The IT it is trying to replace processes up to 1000 transactions per second in a normal day, and supports 15,000 concurrent users with 3200 different system interfaces. Since it was built in 1984 the database has collected 32.5 million customer records with an average of 32,000 fields each, 30 million lines of code, and 160 TB of data.
Years of policy changes and “grandfathering” clauses which mean reforms aren’t applied retrospectively has resulted in eligibility for some payments being calculated based on upwards of 100 business rules.
Desperate to dodge what could easily become a catastrophic project failure, the DHS has put forward a tough-as-nails contracting schedule that demands vendors have skin in the game before they can win a slice of the most lucrative IT program in town.
Instead of handing the systems integration for the SAP-based solution to a single provider, the department plans to stand up a panel of a maximum six contractors who will compete to win each stage of the five-tranche project.
DHS said winning one stage would be no guarantee of further work down the line, and warned that some of the six panellists might not receive a single dollar from the deal.
The structure means underperforming integrators will be unlikely to make the shortlist for future work orders.
The DHS has also raised the spectre of shared incentives to ensure it gets the best possible resources from its vendors.
It is yet to make a final decision on specifics, but flagged an increase in base fees as a reward for excellent performance scores, balanced by reduced base fees for low performance.
“...under each work order it is likely that fees will only be paid if specified milestones are met," the department warned.
“There may also be liquidated damages payable for late delivery, and other remedies available to the department for poor performance."
Bidders will also have to stump up their own money and resources to to get a foot in the door.
“The contractual arrangements are likely to require SI panel members to accept significant financial risk,” it warned.
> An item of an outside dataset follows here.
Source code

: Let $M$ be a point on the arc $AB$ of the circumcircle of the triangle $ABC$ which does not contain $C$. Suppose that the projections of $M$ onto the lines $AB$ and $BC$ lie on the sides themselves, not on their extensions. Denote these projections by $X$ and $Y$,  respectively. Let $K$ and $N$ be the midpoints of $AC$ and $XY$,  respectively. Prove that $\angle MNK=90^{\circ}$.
The department is only inviting bids from from organisations that have the depth to commit “significant financial and human resources” over the full five to seven years the project is estimated to take.
It cautioned that contractors will only be paid once milestones are successfully passed - meaning systems integrators could have to fund a significant commitment of resources for some time before they receive their first dollar.
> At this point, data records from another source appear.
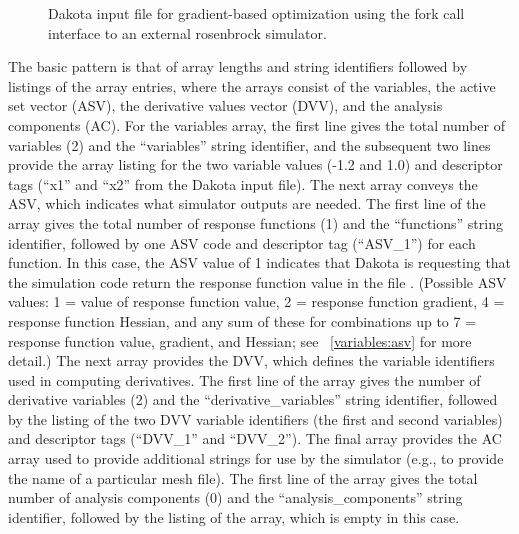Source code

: \begin{figure}[b!]
  \begin{bigbox}
    \begin{small}
    \end{small}
  \end{bigbox}
  \caption{Dakota input file for gradient-based optimization using the
    fork call interface to an external rosenbrock simulator.}
  \label{tutorial:rosenbrock_user}
\end{figure}

The basic pattern is that of array lengths and string identifiers
followed by listings of the array entries, where the arrays consist of
the variables, the active set vector (ASV), the derivative values
vector (DVV), and the analysis components (AC). For the variables
array, the first line gives the total number of variables (2) and the
``variables'' string identifier, and the subsequent two lines provide
the array listing for the two variable values (-1.2 and 1.0) and
descriptor tags (``x1'' and ``x2'' from the Dakota input file). The
next array conveys the ASV, which indicates what
simulator outputs are needed. The first line of the array gives the total number
of response functions (1) and the ``functions'' string identifier,
followed by one ASV code and descriptor tag
(``ASV\_1'') for each function. In this case, the ASV value of 1 indicates that Dakota
is requesting that the simulation code return the response function
value in the file . (Possible ASV values: 1 = value of
response function value, 2 = response function gradient, 4 = response
function Hessian, and any sum of these for combinations up to
7 = response function value, gradient, and Hessian; see ~\ref{variables:asv} for
more detail.)  The next array provides the DVV, which defines the
variable identifiers used in computing derivatives. The first line of
the array gives the number of derivative variables (2) and the
``derivative\_variables'' string identifier, followed by the listing of
the two DVV variable identifiers (the first and second variables) and
descriptor tags (``DVV\_1'' and ``DVV\_2''). The final array provides
the AC array used to provide additional strings for use by the
simulator (e.g., to provide the name of a particular mesh file). The
first line of the array gives the total number of analysis components
(0) and the ``analysis\_components'' string identifier, followed by the
listing of the array, which is empty in this case.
Key executives from the successful panellists will also be expected to commit face time to the department, especially if any disputes arise.
The DHS has also made it clear that panellists will not be paid for any work they put into the “competitive dialogue” phase that will result in integrators being picked for each different tranche of work.
The approach to market forms a critical stage of tranche one of WPIT, which is backed by $60.5 million from the 2014-15 budget. This first stage will be complete when the panel is formed and one member has been picked to kick off work in tranche two.
The remainder of the work will see payments migrated to the new systems bundle-by-bundle:
- Tranche two - student payments
- Tranche three - job seeker payments
- Tranche four - families payments, including disability and carer payments
- Tranche five - seniors, pensioners and any remaining payments.